Prove that $|A|\ge |B|$, as $A = \{A_i \vert i \in \mathbb{N}\}, \forall b \in B: b \subseteq \mathbb{R}$

Question

Prove that $|A|\ge |B|$, as $A$ and $B$ are two sets described as follows:

$A=\{A_i \vert \ i \in \mathbb{N}\}$, such that $\forall i,j\in\mathbb{N}:i\neq j: \ A_i\neq A_j\land A_i\cap A_j=\emptyset$,

$B$ is a set constructed of open intervals on $\mathbb{R}$,

such that for every $b_1, b_2 \in B: b_1 \cap b_2 = \emptyset$, $\forall b\in B: \ b = (x,y)\subseteq \mathbb{R}$ ($x\neq y$)

Prove: $|A| \ge |B|$, or in other words, Prove there exists a injective function $f: B \to A$.

My attempt:

As $B$ is a collection of open disjoint intervals on $\mathbb{R}$, then I'd like to define a partition over $\mathbb{Q}$ using the elements of $B$. Let this partition be called $\pi_{B}$.

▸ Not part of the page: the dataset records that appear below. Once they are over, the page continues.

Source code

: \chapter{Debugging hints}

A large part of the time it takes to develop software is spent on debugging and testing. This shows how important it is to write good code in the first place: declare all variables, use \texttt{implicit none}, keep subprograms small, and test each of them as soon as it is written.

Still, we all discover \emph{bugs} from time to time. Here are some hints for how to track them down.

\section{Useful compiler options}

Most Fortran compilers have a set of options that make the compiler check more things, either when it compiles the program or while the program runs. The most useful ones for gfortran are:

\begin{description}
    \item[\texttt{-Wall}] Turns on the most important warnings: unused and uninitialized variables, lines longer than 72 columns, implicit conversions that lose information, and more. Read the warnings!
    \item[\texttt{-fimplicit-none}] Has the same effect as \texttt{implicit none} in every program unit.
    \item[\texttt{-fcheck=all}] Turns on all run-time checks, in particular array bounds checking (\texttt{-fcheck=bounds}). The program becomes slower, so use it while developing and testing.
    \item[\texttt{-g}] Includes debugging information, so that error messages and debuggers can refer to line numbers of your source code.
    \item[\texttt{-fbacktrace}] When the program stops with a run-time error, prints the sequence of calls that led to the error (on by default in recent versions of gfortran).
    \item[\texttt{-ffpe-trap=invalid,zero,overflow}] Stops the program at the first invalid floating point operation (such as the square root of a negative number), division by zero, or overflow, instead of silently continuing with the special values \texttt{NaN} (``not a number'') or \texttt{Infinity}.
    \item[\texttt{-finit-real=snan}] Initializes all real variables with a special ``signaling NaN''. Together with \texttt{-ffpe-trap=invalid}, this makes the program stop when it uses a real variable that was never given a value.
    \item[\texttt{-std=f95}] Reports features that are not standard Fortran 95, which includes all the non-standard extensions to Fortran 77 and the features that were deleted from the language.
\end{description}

By the definition of a partition, then $|\pi_B| = |\mathbb{Q}| =\aleph_0$

This allows me to know that there exists a bijection: $g: \pi_{B} \to A$, and as $\pi_B$ is defined using elements of $B$, then there exists an injective function $h: \pi_{B} \to B$.

I'd like to find a way to define a composition function of $h$ and $g$, such that this composition will be a one to one function: $f: B \to A$, and from that it will be possible to conclude that $|A| \ge |B|$.

But I don't know how to do such thing.

Answer 1

I will assume that $B$ contains no empty intervals.

Note that every interval $b\in B$ contains at least one rational number. This follows as $b$ is open and non-empty, hence we can find at least two elements in $b$, as a singleton set is closed. Since there is always a rational number between every two real numbers we can use the axiom of choice to find a map $f:B\rightarrow\mathbb{Q}$ such that $f(b)\in b$ for all $b\in B$. Note that this map is unique as the intervals in $B$ are pairwise disjoint. Let $g:\mathbb{Q}\rightarrow\mathbb{N}$ be an injection from $\mathbb{Q}$ to $\mathbb{N}$. Then $$h:B\rightarrow A,b\mapsto A_{g(f(b))}$$ is an injection.

To do this without the axiom of choice let $(a,b)$ be an open interval, Let $n$ be the smallest number such that $2^{-n}\leq b-a$. Then the set $$X_{(a,b)}=\{z2^{-n}\in (a,b):z\in\mathbb{Z}\}$$ is non-empty and we can define $f((a,b))=\min X_{(a,b)}$.